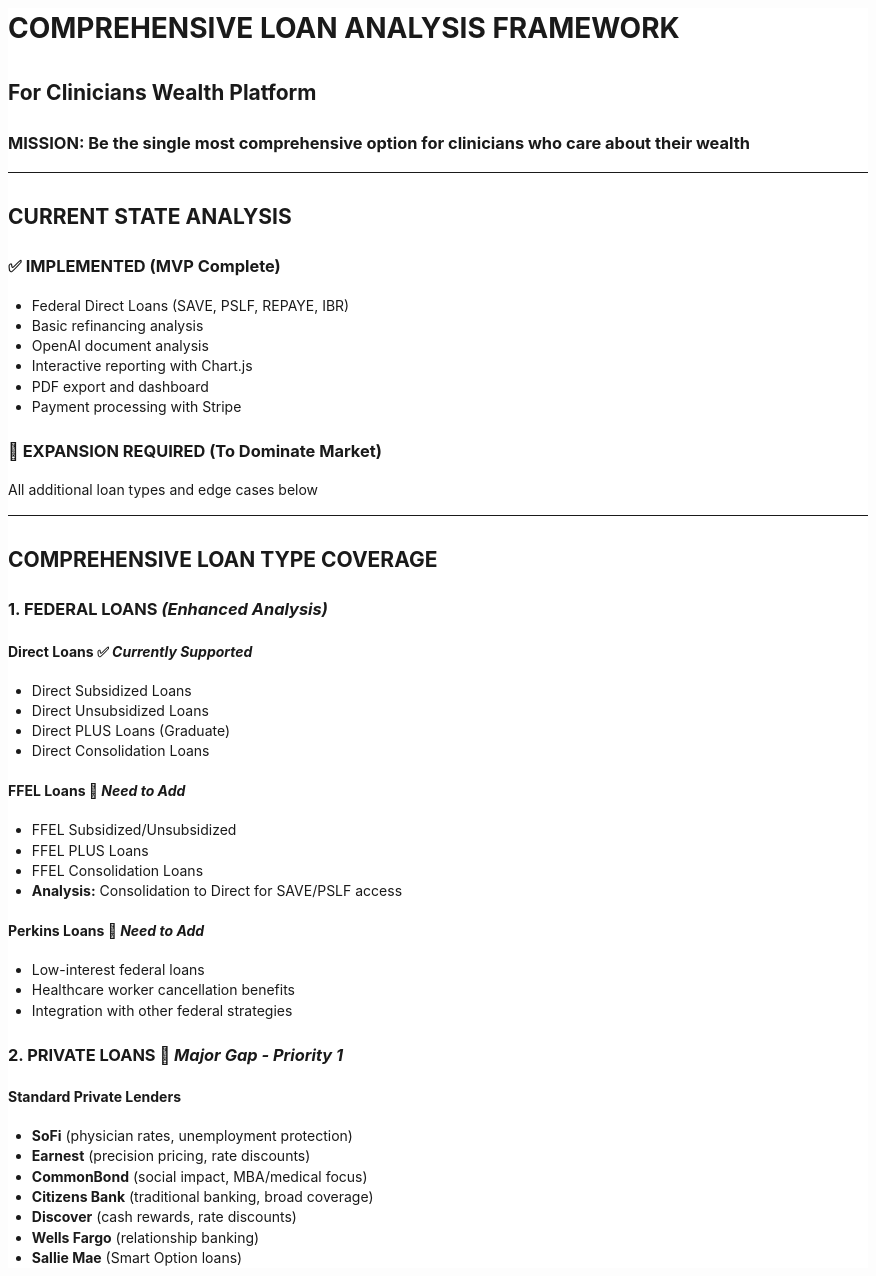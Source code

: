 # COMPREHENSIVE LOAN ANALYSIS FRAMEWORK
## For Clinicians Wealth Platform

### MISSION: Be the single most comprehensive option for clinicians who care about their wealth

---

## CURRENT STATE ANALYSIS

### ✅ **IMPLEMENTED (MVP Complete)**
- Federal Direct Loans (SAVE, PSLF, REPAYE, IBR)
- Basic refinancing analysis 
- OpenAI document analysis
- Interactive reporting with Chart.js
- PDF export and dashboard
- Payment processing with Stripe

### 🎯 **EXPANSION REQUIRED (To Dominate Market)**
All additional loan types and edge cases below

---

## COMPREHENSIVE LOAN TYPE COVERAGE

### **1. FEDERAL LOANS** *(Enhanced Analysis)*

#### **Direct Loans** ✅ *Currently Supported*
- Direct Subsidized Loans
- Direct Unsubsidized Loans  
- Direct PLUS Loans (Graduate)
- Direct Consolidation Loans

#### **FFEL Loans** 🔄 *Need to Add*
- FFEL Subsidized/Unsubsidized
- FFEL PLUS Loans
- FFEL Consolidation Loans
- **Analysis:** Consolidation to Direct for SAVE/PSLF access

#### **Perkins Loans** 🔄 *Need to Add*
- Low-interest federal loans
- Healthcare worker cancellation benefits
- Integration with other federal strategies

### **2. PRIVATE LOANS** 🔄 *Major Gap - Priority 1*

#### **Standard Private Lenders**
- **SoFi** (physician rates, unemployment protection)
- **Earnest** (precision pricing, rate discounts)
- **CommonBond** (social impact, MBA/medical focus)
- **Citizens Bank** (traditional banking, broad coverage)
- **Discover** (cash rewards, rate discounts)
- **Wells Fargo** (relationship banking)
- **Sallie Mae** (Smart Option loans)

**What you have to do:** Only the lines from where the data begins to the line with "### 🎯 **EXPANSION", both of them included, should be reproduced word for word; no pictures.

**Task answer:**
Source code

: # COMPREHENSIVE LOAN ANALYSIS FRAMEWORK
## For Clinicians Wealth Platform

### MISSION: Be the single most comprehensive option for clinicians who care about their wealth

---

## CURRENT STATE ANALYSIS

### ✅ **IMPLEMENTED (MVP Complete)**
- Federal Direct Loans (SAVE, PSLF, REPAYE, IBR)
- Basic refinancing analysis 
- OpenAI document analysis
- Interactive reporting with Chart.js
- PDF export and dashboard
- Payment processing with Stripe

### 🎯 **EXPANSION REQUIRED (To Dominate Market)**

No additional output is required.